Así pasaron varios hasta que fue mi turno. Me pidieron disculpas por adelantado, se sentían más cómodos insultando a sus compañeros porque había confianza, pero yo era un recién llegado. “Por favor, no se limiten, yo rara vez me enfado y necesito que hagan su mejor esfuerzo”. Les gustó mi actitud.

“Mira este sudaca, se siente español pero no es mas que un indio”, “mírale el pelo, ya se le ve toda la calva”, y así varios insultos inconsecuentes. “Échenle más ganas, de verdad que me quiero enfadar”, les dije. Pasó la maestra y pidieron ayuda. La maestra me miró a los ojos y pareció medirme “este chico se siente mucho, pero no sabe nada, ni sabe seguir instrucciones, le dije que llegara quince minutos antes para registrarlo, pero no lo hizo, no entiende y ni se da cuenta de su incompetencia”.

Los insultos de mis compañeros los había sentido poco atinados para ofenderme. Sólo el que me conoce bien es capaz de poner el cuchillo donde hay carne, y estos estaban atestando golpes donde sólo había ropa. La maestra sí pareció rozar algo, pero no lo suficiente para despertar mi enojo, o al menos así lo percibí yo.

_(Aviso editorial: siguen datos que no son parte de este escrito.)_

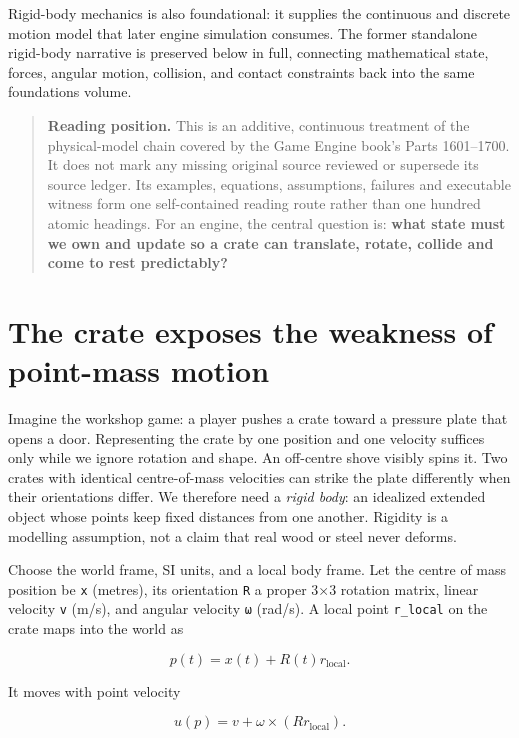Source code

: Rigid-body mechanics is also foundational: it supplies the continuous and discrete motion model that later engine simulation consumes. The former standalone rigid-body narrative is preserved below in full, connecting mathematical state, forces, angular motion, collision, and contact constraints back into the same foundations volume.

\begin{quote}
\textbf{Reading position.} This is an additive, continuous treatment of the physical-model chain covered by the Game Engine book's Parts 1601--1700. It does not mark any missing original source reviewed or supersede its source ledger. Its examples, equations, assumptions, failures and executable witness form one self-contained reading route rather than one hundred atomic headings. For an engine, the central question is: \textbf{what state must we own and update so a crate can translate, rotate, collide and come to rest predictably?}
\end{quote}

\section{The crate exposes the weakness of point-mass motion}\label{02-foundations-ii-ch039-the-crate-exposes-the-weakness-of-point-mass-motion}

Imagine the workshop game: a player pushes a crate toward a pressure plate that opens a door. Representing the crate by one position and one velocity suffices only while we ignore rotation and shape. An off-centre shove visibly spins it. Two crates with identical centre-of-mass velocities can strike the plate differently when their orientations differ. We therefore need a \emph{rigid body}: an idealized extended object whose points keep fixed distances from one another. Rigidity is a modelling assumption, not a claim that real wood or steel never deforms.

Choose the world frame, SI units, and a local body frame. Let the centre of mass position be \texttt{x} (metres), its orientation \texttt{R} a proper 3×3 rotation matrix, linear velocity \texttt{v} (m/s), and angular velocity \texttt{ω} (rad/s). A local point \texttt{r\_local} on the crate maps into the world as

\[
p(t)=x(t)+R(t)r_{\mathrm{local}}.
\]

It moves with point velocity

\[
u(p)=v+\omega\times(Rr_{\mathrm{local}}).
\]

“Tienes un bloqueo en el corazón” me dijo. Te disocias de ti mismo para lidiar con los insultos. El problema de esto es que no puedes escapar del sentir las cosas malas sin dejar de sentir las cosas buenas también. En el momento no lo quise creer, pero luego de procesarlo un poco tuve que admitir que tenía sentido, pues era una persona hermética tanto para lo bueno como para lo malo.

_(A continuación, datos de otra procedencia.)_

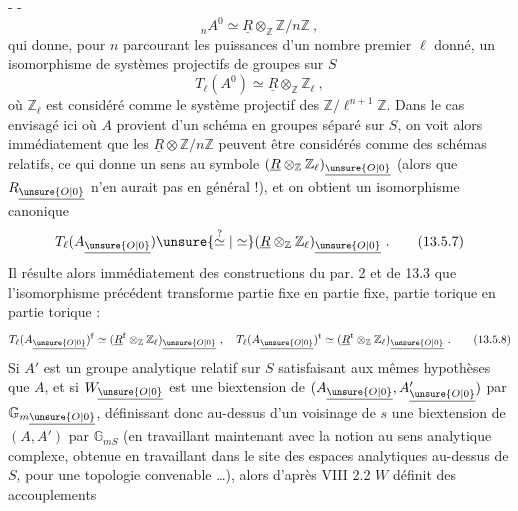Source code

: -  - 
\[
{}_n A^0\simeq\underline R\otimes_{\mathbb Z}\mathbb Z/n\mathbb Z\ ,\tag{13.5.5}
\]
qui donne, pour $n$ parcourant les puissances d'un nombre premier $\ell$ donné, un isomorphisme de systèmes projectifs de groupes sur $S$
\[
T_\ell(A^0)\simeq\underline R\otimes_{\mathbb Z}\mathbb Z_\ell\ ,\tag{13.5.6}
\]
où $\mathbb Z_\ell$ est considéré comme le système projectif des $\mathbb Z/\ell^{n+1}\mathbb Z$. Dans le cas envisagé ici où $A$ provient d'un schéma en groupes séparé sur $S$, on voit alors immédiatement que les $\underline R\otimes\mathbb Z/n\mathbb Z$ peuvent être considérés comme des schémas relatifs, ce qui donne un sens au symbole $(\underline R\otimes_{\mathbb Z}\mathbb Z_\ell)_{\underline{\unsure{O|0}}}$ (alors que $R_{\underline{\unsure{O|0}}}$ n'en aurait pas en général !), et on obtient un isomorphisme canonique
\[
T_\ell(A_{\underline{\unsure{O|0}}})\unsure{\overset{?}{\simeq}|\simeq}(\underline R\otimes_{\mathbb Z}\mathbb Z_\ell)_{\underline{\unsure{O|0}}}\ .\tag{13.5.7}
\]
Il résulte alors immédiatement des constructions du par. 2 et de 13.3 que l'isomorphisme précédent transforme partie fixe en partie fixe, partie torique en partie torique :
\[
T_\ell(A_{\underline{\unsure{O|0}}})^{\mathrm f}\simeq(\underline R^{\mathrm f}\otimes_{\mathbb Z}\mathbb Z_\ell)_{\underline{\unsure{O|0}}}\ ,\quad T_\ell(A_{\underline{\unsure{O|0}}})^{\mathrm t}\simeq(\underline R^{\mathrm t}\otimes_{\mathbb Z}\mathbb Z_\ell)_{\underline{\unsure{O|0}}}\ .\tag{13.5.8}
\]
Si $A'$ est un groupe analytique relatif sur $S$ satisfaisant aux mêmes hypothèses que $A$, et si $W_{\underline{\unsure{O|0}}}$ est une biextension de $(A_{\underline{\unsure{O|0}}},A'_{\underline{\unsure{O|0}}})$ par $\mathbb G_{m\underline{\unsure{O|0}}}$, définissant donc au-dessus d'un voisinage de $s$ une biextension de $(A,A')$ par $\mathbb G_{mS}$ (en travaillant maintenant avec la notion au sens analytique complexe, obtenue en travaillant dans le site des espaces analytiques au-dessus de $S$, pour une topologie convenable \ldots), alors d'après VIII 2.2 $W$ définit des accouplements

Esa misma noche cuando me fui a la cama, soñé que iba al psiquiatra. El doctor tenía la pared llena de diplomas detrás de él. Yo le aseguraba que estaba ahí por equivocación, que yo era una persona perfectamente cuerda y que se lo podía demostrar. “A ver, muéstreme esas libretas que tiene ahí”. Eran mis diarios. Los deslizaba hasta el otro lado de la mesa. El psiquiatra los ojeaba con rostro burlón, “pero qué mamadas son estas, jajaja! Y dice que está cuerdo! Jajajaja! Está loco como una cabra!”.

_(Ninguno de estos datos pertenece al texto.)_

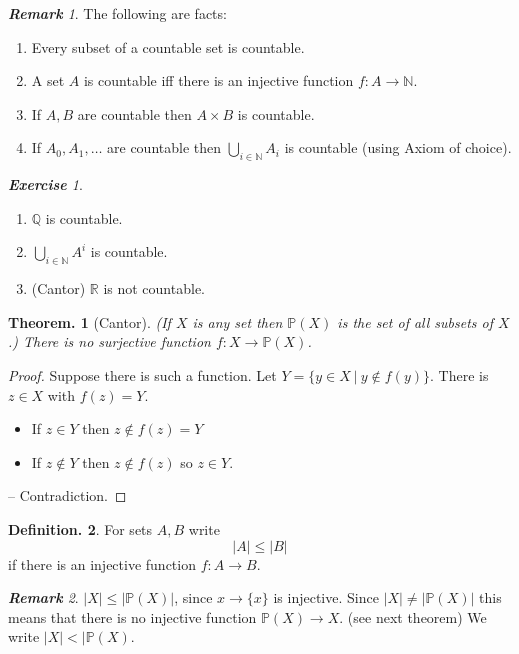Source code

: \documentclass[a4paper,oneside,11pt,DIV=12,parskip=half]{scrartcl}
\newcommand{\R}{\mathbb R}
\newcommand{\N}{\mathbb N}
\theoremstyle{plain}
\newtheorem{theorem}{Theorem.}[section]
\theoremstyle{definition}
\newtheorem{definition}[theorem]{Definition.}
\newtheorem{remark, definition}[theorem]{Remark and Definition.}
\newtheorem{lemma, definition}[theorem]{Lemma and Definition.}
\newtheorem{theorem, definition}[theorem]{Theorem and Definition.}
\theoremstyle{remark}
\newtheorem*{remark}{\textbf{Remark}}
\newtheorem*{exercise}{\textbf{Exercise}}
\newtheorem*{remark, example}{\textbf{Remark and Exercise}}
\begin{document}
\begin{remark}
The following are facts:
\begin{enumerate}
    \item Every subset of a countable set is countable.
    \item A set $A$ is countable iff there is an injective function $f: A \rightarrow \N$.
    \item If $A,B$ are countable then $A\times B$ is countable.
    \item If $A_0,A_1,\dots$ are countable then $\bigcup_{i \in \N} A_i$ is countable (using Axiom of choice).
\end{enumerate}
\end{remark}

\begin{exercise}
    \begin{enumerate}
        \item $\mathbb{Q}$ is countable.
        \item $\bigcup_{i \in \N} A^i$ is countable.
        \item (Cantor) $\R$ is not countable.
    \end{enumerate}
\end{exercise}

\begin{theorem}[Cantor]
(If $X$ is any set then $\mathbb{P}(X)$ is the set of all subsets of $X$.) There is no surjective function $f: X \rightarrow \mathbb{P}(X)$.
\end{theorem}
\begin{proof}
Suppose there is such a function.
Let $Y  = \{ y \in X ~|~ y \not \in f(y) \}$.
There is $z \in X$ with $f(z) = Y$.
    \begin{itemize}
        \item If $z \in Y$ then $z \not \in f(z) = Y$
        \item If $z \not \in Y$ then $z \not \in f(z)$ so $z \in Y$.
    \end{itemize}
-- Contradiction.
\end{proof}

\begin{definition}
For sets $A,B$ write
    \[ |A| \leq |B| \]
if there is an injective function $f:A \rightarrow B$.
\end{definition}

\begin{remark}
$|X| \leq |\mathbb{P}(X)|$, since $x \rightarrow \{ x \}$ is injective. Since $|X| \neq |\mathbb{P}(X)|$ this means that there is no injective function $\mathbb{P}(X) \rightarrow X$. (see next theorem) We write $|X| < |\mathbb{P}(X)$.
\end{remark}
\end{document}
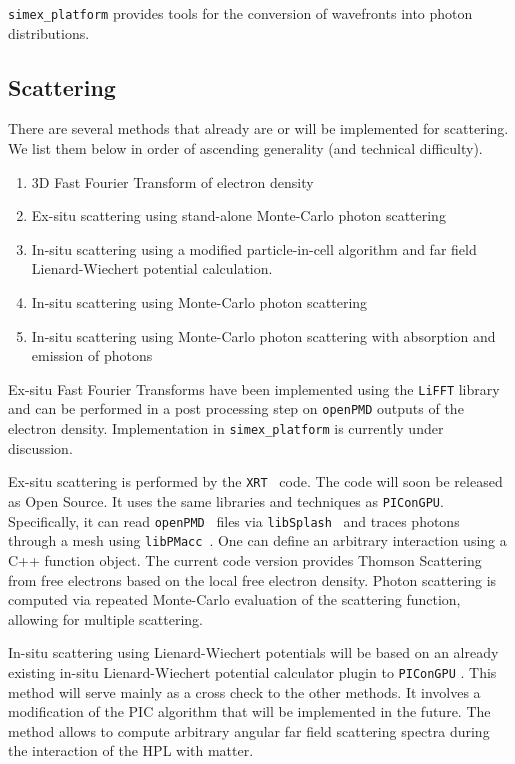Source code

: \documentclass[a4paper]{article}
\begin{document}
\texttt{simex\_platform} provides tools for the conversion of wavefronts into photon distributions.
\subsection{Scattering}

There are several methods that already are or will be implemented for scattering. We list them below in order of ascending generality (and technical difficulty).

\begin{enumerate}
\item 3D Fast Fourier Transform of electron density \label{pmi:methods:fft}
\item Ex-situ scattering using stand-alone Monte-Carlo photon scattering \label{pmi:methods:exsituphoton}
\item In-situ scattering using a modified particle-in-cell algorithm and far field Lienard-Wiechert potential calculation.\label{pmi:methods:insitulienardwiechert}
\item In-situ scattering using Monte-Carlo photon scattering\label{pmi:methods:insituphoton}
\item In-situ scattering using Monte-Carlo photon scattering with absorption and emission of photons\label{pmi:methods:insituphotoninteract}
\end{enumerate}

Ex-situ Fast Fourier Transforms have been implemented using the \texttt{LiFFT} library \cite{liblifft_github} and can be performed in a post processing step on \texttt{openPMD} outputs of the electron density. Implementation in \texttt{simex\_platform} is currently under discussion.

Ex-situ scattering is performed by the \texttt{XRT}~\cite{xrt_github} code. The code will soon be released as Open Source. It uses the same libraries and techniques as \texttt{PIConGPU}. Specifically, it can read \texttt{openPMD}~\cite{openPMD} files via \texttt{libSplash}~\cite{libSplash_github} and traces photons through a mesh using \texttt{libPMacc}~\cite{picongpu_github}. One can define an arbitrary interaction using a C++ function object. The current code version provides Thomson Scattering from free electrons based on the local free electron density. Photon scattering is computed via repeated Monte-Carlo evaluation of the scattering function, allowing for multiple scattering.

In-situ scattering using Lienard-Wiechert potentials will be based on an already existing in-situ Lienard-Wiechert potential calculator plugin to \texttt{PIConGPU} \cite{Pausch2013}. This method will serve mainly as a cross check to the other methods. It involves a modification of the PIC algorithm that will be implemented in the future. The method allows to compute arbitrary angular far field scattering spectra during the interaction of the HPL with matter.
\end{document}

La cabeza casi me explotaba del encabronamiento y la vergüenza que sentía simultaneamente. Le grité hasta de lo que se iba a morir y desperté con una horrible sensación de querer estrangular a alguien.

Me quedó una sensación de haber cuarteado la coraza que envuelve al corazón. Sin duda, ahora tengo mayor capacidad de sentir que en aquel entonces, pero aún hay trabajo por hacer. La llave para abrir el corazón la carga el ego porque es un trabajo que se hace deliberadamente. La meditación a menudo la hacemos para refugiarnos de las emociones difíciles, y es excelente para ello, pero hace falta el ego para proponer entrar dentro del corazón a explorar las sensaciones desagradables. La exploración de nuestro centro emocional nos trae una mayor capacidad para amar, para experimentar lo sublime, para vivir la vida de lleno.